* _Problem statement_:
Restate the records word for word, omitting nothing.

::::

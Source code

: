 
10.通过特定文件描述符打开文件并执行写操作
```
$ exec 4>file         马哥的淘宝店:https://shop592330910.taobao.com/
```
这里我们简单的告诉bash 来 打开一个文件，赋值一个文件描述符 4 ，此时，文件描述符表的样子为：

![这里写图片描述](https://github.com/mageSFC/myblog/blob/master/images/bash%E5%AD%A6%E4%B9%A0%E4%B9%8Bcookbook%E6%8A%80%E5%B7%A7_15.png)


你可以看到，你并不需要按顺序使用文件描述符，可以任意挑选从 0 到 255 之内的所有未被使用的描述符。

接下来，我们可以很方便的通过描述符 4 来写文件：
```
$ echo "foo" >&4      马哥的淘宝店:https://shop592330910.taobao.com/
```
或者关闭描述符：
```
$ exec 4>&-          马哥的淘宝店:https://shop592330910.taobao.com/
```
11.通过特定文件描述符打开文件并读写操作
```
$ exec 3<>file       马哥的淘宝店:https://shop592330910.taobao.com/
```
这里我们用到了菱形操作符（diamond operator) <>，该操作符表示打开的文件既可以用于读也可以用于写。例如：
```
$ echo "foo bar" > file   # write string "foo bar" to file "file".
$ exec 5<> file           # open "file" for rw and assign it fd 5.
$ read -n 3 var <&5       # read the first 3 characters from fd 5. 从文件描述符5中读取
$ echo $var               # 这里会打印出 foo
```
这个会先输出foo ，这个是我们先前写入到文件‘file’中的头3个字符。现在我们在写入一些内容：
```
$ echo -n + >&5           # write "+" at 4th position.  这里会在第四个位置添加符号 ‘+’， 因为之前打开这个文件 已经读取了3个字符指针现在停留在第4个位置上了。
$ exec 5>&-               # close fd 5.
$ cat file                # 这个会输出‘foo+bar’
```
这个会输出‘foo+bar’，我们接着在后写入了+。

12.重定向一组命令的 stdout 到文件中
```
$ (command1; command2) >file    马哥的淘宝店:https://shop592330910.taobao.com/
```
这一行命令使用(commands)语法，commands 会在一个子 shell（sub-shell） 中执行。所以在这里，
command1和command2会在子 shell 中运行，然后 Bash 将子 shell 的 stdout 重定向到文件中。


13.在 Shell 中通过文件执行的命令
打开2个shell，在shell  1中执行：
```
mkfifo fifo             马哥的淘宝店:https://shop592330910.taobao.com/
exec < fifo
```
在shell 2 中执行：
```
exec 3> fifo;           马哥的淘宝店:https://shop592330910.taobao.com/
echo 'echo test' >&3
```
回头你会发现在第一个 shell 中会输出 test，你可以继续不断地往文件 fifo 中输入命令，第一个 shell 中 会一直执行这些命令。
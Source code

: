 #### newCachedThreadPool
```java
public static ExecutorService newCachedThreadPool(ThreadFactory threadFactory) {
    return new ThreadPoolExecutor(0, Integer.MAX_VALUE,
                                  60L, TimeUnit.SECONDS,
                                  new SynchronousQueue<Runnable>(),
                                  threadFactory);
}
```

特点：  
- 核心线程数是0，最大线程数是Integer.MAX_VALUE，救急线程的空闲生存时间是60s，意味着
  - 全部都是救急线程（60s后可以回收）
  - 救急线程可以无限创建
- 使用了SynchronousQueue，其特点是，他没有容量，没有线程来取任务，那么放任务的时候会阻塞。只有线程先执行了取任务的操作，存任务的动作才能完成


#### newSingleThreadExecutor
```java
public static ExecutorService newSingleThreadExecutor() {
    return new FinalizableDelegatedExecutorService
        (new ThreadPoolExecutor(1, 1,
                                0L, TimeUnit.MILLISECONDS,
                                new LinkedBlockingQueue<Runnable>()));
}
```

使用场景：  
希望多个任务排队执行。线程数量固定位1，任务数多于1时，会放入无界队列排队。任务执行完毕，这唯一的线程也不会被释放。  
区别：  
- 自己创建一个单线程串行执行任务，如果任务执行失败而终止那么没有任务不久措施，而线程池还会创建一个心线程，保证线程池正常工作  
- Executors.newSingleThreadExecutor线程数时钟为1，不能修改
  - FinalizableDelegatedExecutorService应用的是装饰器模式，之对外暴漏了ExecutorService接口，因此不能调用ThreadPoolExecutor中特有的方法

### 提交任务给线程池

::::

* _Task result_:
Source code

: 
10.通过特定文件描述符打开文件并执行写操作
```
$ exec 4>file         马哥的淘宝店:https://shop592330910.taobao.com/
```
这里我们简单的告诉bash 来 打开一个文件，赋值一个文件描述符 4 ，此时，文件描述符表的样子为：

![这里写图片描述](https://github.com/mageSFC/myblog/blob/master/images/bash%E5%AD%A6%E4%B9%A0%E4%B9%8Bcookbook%E6%8A%80%E5%B7%A7_15.png)


你可以看到，你并不需要按顺序使用文件描述符，可以任意挑选从 0 到 255 之内的所有未被使用的描述符。

接下来，我们可以很方便的通过描述符 4 来写文件：
```
$ echo "foo" >&4      马哥的淘宝店:https://shop592330910.taobao.com/
```
或者关闭描述符：
```
$ exec 4>&-          马哥的淘宝店:https://shop592330910.taobao.com/
```
11.通过特定文件描述符打开文件并读写操作
```
$ exec 3<>file       马哥的淘宝店:https://shop592330910.taobao.com/
```
这里我们用到了菱形操作符（diamond operator) <>，该操作符表示打开的文件既可以用于读也可以用于写。例如：
```
$ echo "foo bar" > file   # write string "foo bar" to file "file".
$ exec 5<> file           # open "file" for rw and assign it fd 5.
$ read -n 3 var <&5       # read the first 3 characters from fd 5. 从文件描述符5中读取
$ echo $var               # 这里会打印出 foo
```
这个会先输出foo ，这个是我们先前写入到文件‘file’中的头3个字符。现在我们在写入一些内容：
```
$ echo -n + >&5           # write "+" at 4th position.  这里会在第四个位置添加符号 ‘+’， 因为之前打开这个文件 已经读取了3个字符指针现在停留在第4个位置上了。
$ exec 5>&-               # close fd 5.
$ cat file                # 这个会输出‘foo+bar’
```
这个会输出‘foo+bar’，我们接着在后写入了+。

12.重定向一组命令的 stdout 到文件中
```
$ (command1; command2) >file    马哥的淘宝店:https://shop592330910.taobao.com/
```
这一行命令使用(commands)语法，commands 会在一个子 shell（sub-shell） 中执行。所以在这里，
command1和command2会在子 shell 中运行，然后 Bash 将子 shell 的 stdout 重定向到文件中。


13.在 Shell 中通过文件执行的命令
打开2个shell，在shell  1中执行：
```
mkfifo fifo             马哥的淘宝店:https://shop592330910.taobao.com/
exec < fifo
```
在shell 2 中执行：
```
exec 3> fifo;           马哥的淘宝店:https://shop592330910.taobao.com/
echo 'echo test' >&3
```
回头你会发现在第一个 shell 中会输出 test，你可以继续不断地往文件 fifo 中输入命令，第一个 shell 中 会一直执行这些命令。
Source code

: #### newCachedThreadPool
```java
public static ExecutorService newCachedThreadPool(ThreadFactory threadFactory) {
    return new ThreadPoolExecutor(0, Integer.MAX_VALUE,
                                  60L, TimeUnit.SECONDS,
                                  new SynchronousQueue<Runnable>(),
                                  threadFactory);
}
```

特点：  
- 核心线程数是0，最大线程数是Integer.MAX_VALUE，救急线程的空闲生存时间是60s，意味着
  - 全部都是救急线程（60s后可以回收）
  - 救急线程可以无限创建
- 使用了SynchronousQueue，其特点是，他没有容量，没有线程来取任务，那么放任务的时候会阻塞。只有线程先执行了取任务的操作，存任务的动作才能完成


#### newSingleThreadExecutor
```java
public static ExecutorService newSingleThreadExecutor() {
    return new FinalizableDelegatedExecutorService
        (new ThreadPoolExecutor(1, 1,
                                0L, TimeUnit.MILLISECONDS,
                                new LinkedBlockingQueue<Runnable>()));
}
```

使用场景：  
希望多个任务排队执行。线程数量固定位1，任务数多于1时，会放入无界队列排队。任务执行完毕，这唯一的线程也不会被释放。  
区别：  
- 自己创建一个单线程串行执行任务，如果任务执行失败而终止那么没有任务不久措施，而线程池还会创建一个心线程，保证线程池正常工作  
- Executors.newSingleThreadExecutor线程数时钟为1，不能修改
  - FinalizableDelegatedExecutorService应用的是装饰器模式，之对外暴漏了ExecutorService接口，因此不能调用ThreadPoolExecutor中特有的方法

### 提交任务给线程池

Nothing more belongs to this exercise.